Bill has been a student of the martial arts since the age of twelve, and is a 6th degree black belt in karate. For as long as I’ve known him, he harbored the ambition to run a martial arts academy once he left the Army. Sure enough, he now owns Norfolk Karate Academy, the largest martial arts facility in Norfolk, Virginia.
In addition to karate, Bill offers instruction in Gracie Jiu Jitsu (aka Brazilian jiu jitsu), and in laying out the itinerary for my visit he said that on Friday we’d go out to dinner and Saturday morning I’d take a lesson in Gracie jiu jitsu. Sure enough, Saturday morning I found myself wearing a gi and lying on my back with a sparring partner mounted over me. If you’ve ever seen a bully atop a weaker kid on a school playground, you’ve basically seen what we looked like. Trust me, I still vividly recall what it felt like to be that weaker kid.

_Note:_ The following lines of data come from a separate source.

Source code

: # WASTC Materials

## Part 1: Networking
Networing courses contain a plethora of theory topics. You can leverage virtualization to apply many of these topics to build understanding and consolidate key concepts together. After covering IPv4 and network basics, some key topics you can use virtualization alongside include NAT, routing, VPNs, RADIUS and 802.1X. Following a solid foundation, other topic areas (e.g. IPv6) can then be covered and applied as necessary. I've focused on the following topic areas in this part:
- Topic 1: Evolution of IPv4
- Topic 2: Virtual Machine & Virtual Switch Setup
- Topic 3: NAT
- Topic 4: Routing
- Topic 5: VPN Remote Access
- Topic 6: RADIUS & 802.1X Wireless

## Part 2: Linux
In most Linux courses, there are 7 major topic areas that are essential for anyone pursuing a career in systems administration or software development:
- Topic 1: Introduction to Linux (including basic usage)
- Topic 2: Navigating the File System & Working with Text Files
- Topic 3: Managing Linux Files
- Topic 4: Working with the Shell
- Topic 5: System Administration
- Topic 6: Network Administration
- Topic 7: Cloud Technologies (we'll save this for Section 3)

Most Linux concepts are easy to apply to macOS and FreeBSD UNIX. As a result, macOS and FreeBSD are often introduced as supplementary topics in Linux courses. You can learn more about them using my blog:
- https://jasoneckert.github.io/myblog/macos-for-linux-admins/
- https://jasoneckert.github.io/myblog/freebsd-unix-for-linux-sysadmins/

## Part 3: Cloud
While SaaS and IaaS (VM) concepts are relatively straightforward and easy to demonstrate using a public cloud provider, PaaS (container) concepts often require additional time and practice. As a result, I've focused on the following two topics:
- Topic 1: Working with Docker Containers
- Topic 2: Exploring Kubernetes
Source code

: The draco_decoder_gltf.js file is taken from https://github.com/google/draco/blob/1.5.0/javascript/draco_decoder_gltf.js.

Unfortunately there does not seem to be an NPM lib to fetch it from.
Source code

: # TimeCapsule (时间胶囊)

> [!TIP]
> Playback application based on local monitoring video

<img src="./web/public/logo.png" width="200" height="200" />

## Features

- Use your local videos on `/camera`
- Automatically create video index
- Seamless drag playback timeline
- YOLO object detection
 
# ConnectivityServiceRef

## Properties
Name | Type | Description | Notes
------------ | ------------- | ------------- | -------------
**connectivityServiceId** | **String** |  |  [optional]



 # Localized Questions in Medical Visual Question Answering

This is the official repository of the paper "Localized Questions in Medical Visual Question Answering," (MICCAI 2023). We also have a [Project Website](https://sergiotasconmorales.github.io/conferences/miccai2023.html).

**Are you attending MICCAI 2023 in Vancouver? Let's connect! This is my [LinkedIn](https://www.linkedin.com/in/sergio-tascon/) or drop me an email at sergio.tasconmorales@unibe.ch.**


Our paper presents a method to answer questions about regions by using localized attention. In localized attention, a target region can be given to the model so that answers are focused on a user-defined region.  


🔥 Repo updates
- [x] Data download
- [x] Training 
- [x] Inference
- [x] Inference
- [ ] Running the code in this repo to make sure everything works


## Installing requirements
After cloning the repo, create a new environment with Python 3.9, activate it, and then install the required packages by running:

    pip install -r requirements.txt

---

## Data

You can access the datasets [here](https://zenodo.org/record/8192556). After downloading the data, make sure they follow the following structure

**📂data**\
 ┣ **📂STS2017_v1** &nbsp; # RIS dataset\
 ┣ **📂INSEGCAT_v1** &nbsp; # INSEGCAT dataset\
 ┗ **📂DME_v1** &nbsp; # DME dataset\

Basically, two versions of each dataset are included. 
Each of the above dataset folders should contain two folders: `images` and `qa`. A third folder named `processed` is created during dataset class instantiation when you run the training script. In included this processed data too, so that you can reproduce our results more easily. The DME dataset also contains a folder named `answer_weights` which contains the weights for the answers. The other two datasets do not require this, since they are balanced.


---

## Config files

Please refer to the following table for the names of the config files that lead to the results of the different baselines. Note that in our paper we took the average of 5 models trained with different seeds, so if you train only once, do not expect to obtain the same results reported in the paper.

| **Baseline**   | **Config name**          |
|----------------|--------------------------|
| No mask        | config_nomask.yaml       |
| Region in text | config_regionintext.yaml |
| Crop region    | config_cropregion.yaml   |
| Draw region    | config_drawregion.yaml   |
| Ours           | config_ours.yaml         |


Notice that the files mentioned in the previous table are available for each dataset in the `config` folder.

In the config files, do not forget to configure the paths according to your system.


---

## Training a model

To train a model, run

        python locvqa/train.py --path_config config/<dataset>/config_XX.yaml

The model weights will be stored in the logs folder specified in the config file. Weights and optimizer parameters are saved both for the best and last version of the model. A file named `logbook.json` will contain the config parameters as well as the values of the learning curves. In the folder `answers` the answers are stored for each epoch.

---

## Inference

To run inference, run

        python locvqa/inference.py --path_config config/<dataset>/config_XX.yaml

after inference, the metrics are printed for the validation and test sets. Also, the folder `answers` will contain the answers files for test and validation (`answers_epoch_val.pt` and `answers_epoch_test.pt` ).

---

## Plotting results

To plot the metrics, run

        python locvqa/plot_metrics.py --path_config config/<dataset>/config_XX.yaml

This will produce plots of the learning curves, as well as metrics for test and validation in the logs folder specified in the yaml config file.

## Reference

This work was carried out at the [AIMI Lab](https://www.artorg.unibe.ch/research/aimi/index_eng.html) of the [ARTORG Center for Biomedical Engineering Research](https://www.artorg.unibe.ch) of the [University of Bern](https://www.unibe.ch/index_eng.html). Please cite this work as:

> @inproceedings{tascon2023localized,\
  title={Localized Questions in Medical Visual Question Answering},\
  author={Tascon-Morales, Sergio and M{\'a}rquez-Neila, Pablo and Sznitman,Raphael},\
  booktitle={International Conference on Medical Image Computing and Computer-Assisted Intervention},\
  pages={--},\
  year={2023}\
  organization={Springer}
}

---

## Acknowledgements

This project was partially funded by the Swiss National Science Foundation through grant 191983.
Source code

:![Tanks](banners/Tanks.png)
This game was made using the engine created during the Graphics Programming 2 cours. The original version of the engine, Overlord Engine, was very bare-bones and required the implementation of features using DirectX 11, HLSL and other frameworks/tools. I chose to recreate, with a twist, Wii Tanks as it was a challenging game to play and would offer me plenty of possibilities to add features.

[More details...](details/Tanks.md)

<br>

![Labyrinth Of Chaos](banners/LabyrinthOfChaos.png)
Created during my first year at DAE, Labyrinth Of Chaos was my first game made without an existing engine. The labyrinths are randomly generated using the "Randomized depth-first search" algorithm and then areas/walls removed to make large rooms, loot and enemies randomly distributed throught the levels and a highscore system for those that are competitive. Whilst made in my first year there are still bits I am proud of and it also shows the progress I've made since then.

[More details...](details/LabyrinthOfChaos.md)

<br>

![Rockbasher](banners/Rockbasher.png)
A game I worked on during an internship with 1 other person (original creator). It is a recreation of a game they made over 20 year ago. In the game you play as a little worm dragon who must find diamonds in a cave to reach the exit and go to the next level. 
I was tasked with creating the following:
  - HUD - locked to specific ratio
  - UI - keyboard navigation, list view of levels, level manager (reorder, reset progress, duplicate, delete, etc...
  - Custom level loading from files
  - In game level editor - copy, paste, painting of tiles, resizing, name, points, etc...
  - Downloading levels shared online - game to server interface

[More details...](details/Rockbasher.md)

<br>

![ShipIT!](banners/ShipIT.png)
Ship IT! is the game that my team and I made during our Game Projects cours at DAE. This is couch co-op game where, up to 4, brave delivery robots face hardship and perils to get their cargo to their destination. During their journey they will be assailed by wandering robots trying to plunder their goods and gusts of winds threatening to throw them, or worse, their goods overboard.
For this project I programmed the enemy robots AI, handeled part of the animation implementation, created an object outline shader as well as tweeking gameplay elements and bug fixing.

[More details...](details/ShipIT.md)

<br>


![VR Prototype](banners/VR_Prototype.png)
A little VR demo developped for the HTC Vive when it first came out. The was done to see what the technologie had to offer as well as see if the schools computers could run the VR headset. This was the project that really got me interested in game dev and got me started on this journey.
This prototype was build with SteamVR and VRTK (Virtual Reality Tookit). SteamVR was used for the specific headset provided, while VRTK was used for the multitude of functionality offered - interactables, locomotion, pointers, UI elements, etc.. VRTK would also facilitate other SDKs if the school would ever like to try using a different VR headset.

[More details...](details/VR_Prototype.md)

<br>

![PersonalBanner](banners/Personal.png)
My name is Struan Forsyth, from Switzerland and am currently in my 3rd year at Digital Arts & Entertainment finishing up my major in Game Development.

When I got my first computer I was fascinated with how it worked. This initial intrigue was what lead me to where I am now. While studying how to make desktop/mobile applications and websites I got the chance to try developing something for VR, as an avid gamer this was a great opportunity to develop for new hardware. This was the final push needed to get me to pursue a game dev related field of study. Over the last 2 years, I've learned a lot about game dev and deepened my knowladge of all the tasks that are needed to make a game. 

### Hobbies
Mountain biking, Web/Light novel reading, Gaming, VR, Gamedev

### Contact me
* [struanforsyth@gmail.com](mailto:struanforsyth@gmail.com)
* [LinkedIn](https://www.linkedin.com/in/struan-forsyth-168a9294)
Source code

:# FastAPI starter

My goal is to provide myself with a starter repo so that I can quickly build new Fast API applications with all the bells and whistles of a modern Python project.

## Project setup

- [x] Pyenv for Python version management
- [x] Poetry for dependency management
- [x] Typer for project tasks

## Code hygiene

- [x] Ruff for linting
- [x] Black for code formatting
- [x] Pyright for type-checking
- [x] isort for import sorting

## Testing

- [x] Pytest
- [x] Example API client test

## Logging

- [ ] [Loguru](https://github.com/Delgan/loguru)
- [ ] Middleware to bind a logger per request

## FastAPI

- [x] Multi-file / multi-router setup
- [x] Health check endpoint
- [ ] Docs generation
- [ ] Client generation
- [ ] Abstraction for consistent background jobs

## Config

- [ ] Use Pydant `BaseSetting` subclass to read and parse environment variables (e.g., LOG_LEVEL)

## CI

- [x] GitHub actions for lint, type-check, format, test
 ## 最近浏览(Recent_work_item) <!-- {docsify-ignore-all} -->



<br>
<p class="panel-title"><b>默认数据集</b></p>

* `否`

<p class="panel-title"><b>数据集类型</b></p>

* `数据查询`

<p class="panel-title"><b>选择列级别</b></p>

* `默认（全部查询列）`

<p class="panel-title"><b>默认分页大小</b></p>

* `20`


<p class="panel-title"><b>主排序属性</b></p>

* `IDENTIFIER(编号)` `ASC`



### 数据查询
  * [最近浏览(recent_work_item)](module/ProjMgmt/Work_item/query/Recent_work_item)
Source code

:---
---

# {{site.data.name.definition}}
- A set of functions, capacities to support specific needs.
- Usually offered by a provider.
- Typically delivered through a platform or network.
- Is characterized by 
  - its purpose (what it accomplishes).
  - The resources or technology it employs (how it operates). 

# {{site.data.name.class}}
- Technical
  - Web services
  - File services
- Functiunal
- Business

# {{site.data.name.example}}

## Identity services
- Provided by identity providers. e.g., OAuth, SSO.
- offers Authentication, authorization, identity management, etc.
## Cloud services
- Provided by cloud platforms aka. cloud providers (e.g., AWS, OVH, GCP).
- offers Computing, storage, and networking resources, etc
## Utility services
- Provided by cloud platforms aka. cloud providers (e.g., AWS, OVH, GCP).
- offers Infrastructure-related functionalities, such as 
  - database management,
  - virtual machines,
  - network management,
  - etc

The only significant difference between my position then and now was that now I had my legs clamped around the back of his thighs and my hands hunched up close to my face, partly to protect the face but mostly so that my elbows would block him from improving his mount so that he would be squarely on my chest. I was in the “guard” position, and I was about to learn how to get my sparring partner off of me.